Is gluing the track onto the plywood an okay alternative to nailing it in? Because I don’t want to have to go to all the trouble of nailing again for my new section. Are there any other good alternatives?
sure you can glue it down, a lot of people do that. In fact, that’s what I’m doing.
I would glue down roadbed such as cork or Woodland Scenics TrackBed first. It will help reduce the noise level of the trains and will run smoother than on bare plywood. Any type of glue will work. I am using plain white glue to do this.
soumodeler
The Southern Serves the South!
Instead of using “glue”, try using latex caulk. It acts as a sound deadener, and while it’s grip is just fine to hold down track, it isn’t nearly as strong as regular adhesives. “glue” tends to REALLY hold down track, making it virtually impossible to take it up without destroying it. Latex caulk (no silicone content, any brand/color will do, the cheaper the better!) will allow the track to come right up with a little bit of prying with a spatula.
And remember to NOT glue down your switches!
I glue cork roadbed to the plywood with plain white glue, using small nails driven part-way in to hold the cork in place until the glue dries (about 20-30 minutes). I glue the track to the cord roadbed using LocTite Power Grab construction adhesive (using a caulk gun). This stuff is pretty tacky right out of the tube, so temporary nails are rarely needed while it dries. However, it does not reach full strength for about 15 minutes, so you have plenty of time to adjust the track. If you need to make a change later, gently pry up the track with a putty knife. I’ve heard of people using PL200, PL300 etc. (similar to Liquid Nails), but I don’t know how tacky that stuff is or how long you have to work with it before it sets.
And, as orsonroy said, I do not glue down my turnouts. I still nail them.
I like Aleene’s Tacky Glue for the job, but it does take 24 hours to set up. It stays resiliant and is water soluble. I get it in the Crafts section at Wal-mart.
I used a few small gobs of PL300 cuz that’s what I had in quantity for gluing my styrospan extruded foam down. It took a while to dry in my dampish basement, but was fairly hard when done. I didn’t want the track completely glued in case I needed to make modifications to the lines; hence the very few gobs, and not spead out with a spatula as advisd in the how-to’s.
Im using woodland scenics foam, and I know that I shouldnt glue down my switches, how do I tack them down ? I cant put track nails through the foam right? I was thinking maybe putting latex on a few ties just to keep it down.

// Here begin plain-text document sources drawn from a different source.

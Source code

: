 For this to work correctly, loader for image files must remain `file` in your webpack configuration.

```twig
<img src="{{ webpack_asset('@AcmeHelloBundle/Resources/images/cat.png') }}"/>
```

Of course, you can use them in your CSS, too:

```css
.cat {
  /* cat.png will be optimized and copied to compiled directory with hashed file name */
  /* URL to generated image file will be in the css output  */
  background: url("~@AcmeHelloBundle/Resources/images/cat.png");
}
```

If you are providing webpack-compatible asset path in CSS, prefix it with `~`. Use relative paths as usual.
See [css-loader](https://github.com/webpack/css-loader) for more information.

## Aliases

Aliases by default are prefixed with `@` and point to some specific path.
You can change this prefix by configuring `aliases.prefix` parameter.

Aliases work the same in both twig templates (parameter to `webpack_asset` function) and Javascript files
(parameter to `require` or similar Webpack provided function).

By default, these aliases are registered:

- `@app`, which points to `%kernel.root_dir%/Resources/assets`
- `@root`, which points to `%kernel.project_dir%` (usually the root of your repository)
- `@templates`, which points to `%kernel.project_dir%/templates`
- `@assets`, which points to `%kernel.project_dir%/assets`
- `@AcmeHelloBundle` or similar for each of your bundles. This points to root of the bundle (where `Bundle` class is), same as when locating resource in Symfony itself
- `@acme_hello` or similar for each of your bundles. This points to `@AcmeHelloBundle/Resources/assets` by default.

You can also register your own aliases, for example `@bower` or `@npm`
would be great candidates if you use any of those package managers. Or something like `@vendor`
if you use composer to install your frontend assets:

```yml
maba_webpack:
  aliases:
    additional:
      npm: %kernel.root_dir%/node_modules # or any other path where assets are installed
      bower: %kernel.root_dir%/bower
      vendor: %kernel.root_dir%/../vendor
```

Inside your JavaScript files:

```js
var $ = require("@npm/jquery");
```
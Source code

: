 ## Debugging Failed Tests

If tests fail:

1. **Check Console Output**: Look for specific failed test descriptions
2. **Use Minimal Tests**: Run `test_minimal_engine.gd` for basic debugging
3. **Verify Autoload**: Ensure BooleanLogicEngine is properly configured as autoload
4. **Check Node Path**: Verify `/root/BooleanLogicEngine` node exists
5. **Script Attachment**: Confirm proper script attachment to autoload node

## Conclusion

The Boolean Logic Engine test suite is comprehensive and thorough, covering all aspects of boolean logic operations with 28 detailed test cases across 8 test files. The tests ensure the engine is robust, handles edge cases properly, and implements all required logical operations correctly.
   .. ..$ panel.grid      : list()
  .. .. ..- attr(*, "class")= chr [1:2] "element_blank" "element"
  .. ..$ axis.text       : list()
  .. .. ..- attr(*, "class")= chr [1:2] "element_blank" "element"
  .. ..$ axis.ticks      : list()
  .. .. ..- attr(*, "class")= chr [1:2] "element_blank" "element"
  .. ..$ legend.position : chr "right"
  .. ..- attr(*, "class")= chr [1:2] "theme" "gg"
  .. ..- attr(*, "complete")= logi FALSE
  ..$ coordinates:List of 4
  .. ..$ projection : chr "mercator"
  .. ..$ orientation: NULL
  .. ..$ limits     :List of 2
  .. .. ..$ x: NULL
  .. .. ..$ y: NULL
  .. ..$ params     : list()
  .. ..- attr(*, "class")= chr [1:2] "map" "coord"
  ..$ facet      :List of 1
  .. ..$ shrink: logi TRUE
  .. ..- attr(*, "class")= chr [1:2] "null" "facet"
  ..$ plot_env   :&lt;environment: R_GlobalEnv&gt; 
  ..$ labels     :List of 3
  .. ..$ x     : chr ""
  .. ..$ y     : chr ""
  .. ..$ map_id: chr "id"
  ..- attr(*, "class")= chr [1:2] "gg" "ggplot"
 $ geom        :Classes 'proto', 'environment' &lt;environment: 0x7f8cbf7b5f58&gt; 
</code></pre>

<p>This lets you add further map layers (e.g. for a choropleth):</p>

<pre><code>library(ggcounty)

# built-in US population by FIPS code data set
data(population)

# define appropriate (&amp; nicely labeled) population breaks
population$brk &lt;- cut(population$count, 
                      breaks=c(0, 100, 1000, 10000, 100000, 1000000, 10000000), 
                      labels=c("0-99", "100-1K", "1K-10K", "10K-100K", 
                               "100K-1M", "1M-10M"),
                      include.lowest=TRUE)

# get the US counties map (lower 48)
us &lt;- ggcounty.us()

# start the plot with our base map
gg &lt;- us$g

maybe you guys have some soloutions
Thanks
Jeremy
There are many ways to lay track. I glue cork roadbed down on plywood using white or yellow glue. I use push pins to hold it in place while the glue dries. Then I smooth it with a surform (not sure I spelled that right) tool - the one that’s a small plane. Then I lay the flextrack soldering most joints. I fasten it down using track nails - I predrill a slightly undersized hole through the tie, the roadbed, and into the plywood; then I use a nailset and hobby hammer to gently tap it into place. Some of my track has been in place for 10 years using this method and I have had no problem with it.
Enjoy
Paul
A little caulk on the first few ties won’t hurt a switch Jeremy, but I’ve found that except on really long switches (I’m using Peco mediums and longs, which are about #6 and #8) I don’t need any adhesive to hold them in place, so long as my benchwork is level. Besides, once you ballast, they’ll be glued down well enough.